Dr. Päivi Räsänen, a member of the Finnish Parliament for the Christian Democrat Party since 1995, told the Committee that she had been investigated by police after she posted a tweet in 2019 expressing her “Christian beliefs about marriage and sexuality” which questioned her church leadership’s decision to participate in a Pride event.
“For this exercise of my free speech, I was investigated by the police and interrogated for more than thirteen hours,” she said.
“On 29 April 2021, the Finnish Prosecutor General, Raija Toiviainen, formally charged me with three counts of “agitation against a minority group” for publicly voicing my opinion on marriage and human sexuality in a 2004 pamphlet, for comments I made on a 2019 radio show, and for the tweet.

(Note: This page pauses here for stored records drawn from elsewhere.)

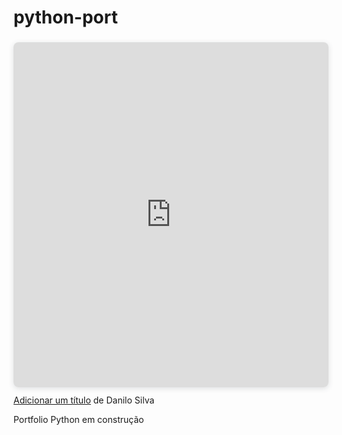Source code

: # python-port

<div style="position: relative; width: 100%; height: 0; padding-top: 100.0000%;
 padding-bottom: 48px; box-shadow: 0 2px 8px 0 rgba(63,69,81,0.16); margin-top: 1.6em; margin-bottom: 0.9em; overflow: hidden;
 border-radius: 8px; will-change: transform;">
  <iframe style="position: absolute; width: 100%; height: 100%; top: 0; left: 0; border: none; padding: 0;margin: 0;"
    src="https:&#x2F;&#x2F;www.canva.com&#x2F;design&#x2F;DAEPLlPGEb4&#x2F;view?embed">
  </iframe>
</div>
<a href="https:&#x2F;&#x2F;www.canva.com&#x2F;design&#x2F;DAEPLlPGEb4&#x2F;view?utm_content=DAEPLlPGEb4&amp;utm_campaign=designshare&amp;utm_medium=embeds&amp;utm_source=link" target="_blank" rel="noopener">Adicionar um título</a> de Danilo Silva

Portfolio Python em construção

Lutheran Bishop Juhana Pohjola was charged alongside me for publishing my pamphlet for the church. The crime of “agitation against a minority group” falls under the “war crimes and crimes against humanity” section in the Finnish criminal code and can carry up to two years of prison time. I did not insult or call for harm against anyone. I was being criminally charged for simply expressing convictions rooted in my faith and conscience,” she said.
Räsänen was acquitted but the case has been twice appealed by the prosecution and is now before the Supreme Court. “Even when courts ultimately acquit, our story shows how the process itself becomes the punishment. We have faced years of investigation, public scrutiny, and legal uncertainty. This creates a chilling effect, not just for Christians, but for everyone who holds views outside a narrow, state-approved consensus,” she said.